Adapun ketiga peserta yang keluar sebagai juara, yaitu Abiyyu Ghulman (Stand Indo Jatinangor) meraih juara 3, lalu Begi Pratiwi (jurnalis perempuan) meraih juara 2, dan Fauzan Uncu (Bandung Bergerak) dinobatkan sebagai juara 1.

Kompetisi Stand Up Comedy ini merupakan yang pertama digelar terkait rangkaian WPFD 2025. Di tahun-tahun sebelumnya, AJI Bandung memperingati WPFD dengan aksi turun ke jalan.

“Tahun-tahun sebelumnya kita selalu merayakan ini (WPFD) karena bagi kita hari pers itu adalah hari ini. Kita engga merayakan hari pers yang diikuti pemerintah, karena bagi kami memiliki semangat yang berbeda,” ucap Ketua AJI Bandung Iqbal T Lazuardi.
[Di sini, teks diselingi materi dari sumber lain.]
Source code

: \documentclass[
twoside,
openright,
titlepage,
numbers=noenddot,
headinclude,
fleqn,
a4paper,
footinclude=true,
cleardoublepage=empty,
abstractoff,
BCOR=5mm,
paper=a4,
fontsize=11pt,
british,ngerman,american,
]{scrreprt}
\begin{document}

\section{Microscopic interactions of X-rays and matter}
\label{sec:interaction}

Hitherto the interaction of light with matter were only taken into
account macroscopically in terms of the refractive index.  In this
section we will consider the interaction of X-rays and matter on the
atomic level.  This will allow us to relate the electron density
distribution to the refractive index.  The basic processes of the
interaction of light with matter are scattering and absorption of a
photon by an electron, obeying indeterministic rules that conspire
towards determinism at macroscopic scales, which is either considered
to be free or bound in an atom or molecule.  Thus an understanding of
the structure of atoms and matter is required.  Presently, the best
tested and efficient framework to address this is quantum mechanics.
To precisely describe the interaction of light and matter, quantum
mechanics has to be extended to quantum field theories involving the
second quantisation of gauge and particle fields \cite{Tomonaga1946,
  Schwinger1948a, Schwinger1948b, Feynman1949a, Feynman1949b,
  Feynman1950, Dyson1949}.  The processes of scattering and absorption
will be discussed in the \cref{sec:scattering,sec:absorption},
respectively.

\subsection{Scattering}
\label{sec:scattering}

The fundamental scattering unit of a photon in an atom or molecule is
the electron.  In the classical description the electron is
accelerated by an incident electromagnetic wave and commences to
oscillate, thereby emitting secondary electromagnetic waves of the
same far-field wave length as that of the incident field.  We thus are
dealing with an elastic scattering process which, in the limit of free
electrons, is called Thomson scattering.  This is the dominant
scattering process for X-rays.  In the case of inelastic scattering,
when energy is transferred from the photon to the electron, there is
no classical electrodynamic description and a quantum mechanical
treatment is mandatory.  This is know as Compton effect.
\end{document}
Iqbal mengajak kepada seluruh peserta dan tamu yang hadir untuk senantiasa merayakan hari Kebebasan Pers Sedunia dengan penuh semangat dan bahagia. Semangat tersebut dapat membentuk persatuan dan membangkitkan api perlawanan.

“Sekali lagi terima kasih teman-teman untuk kehadirannya di sini, mari kita rayakan hari Kebebasan Pers Sedunia dengan tertawa dan menertawakan,” kata Iqbal.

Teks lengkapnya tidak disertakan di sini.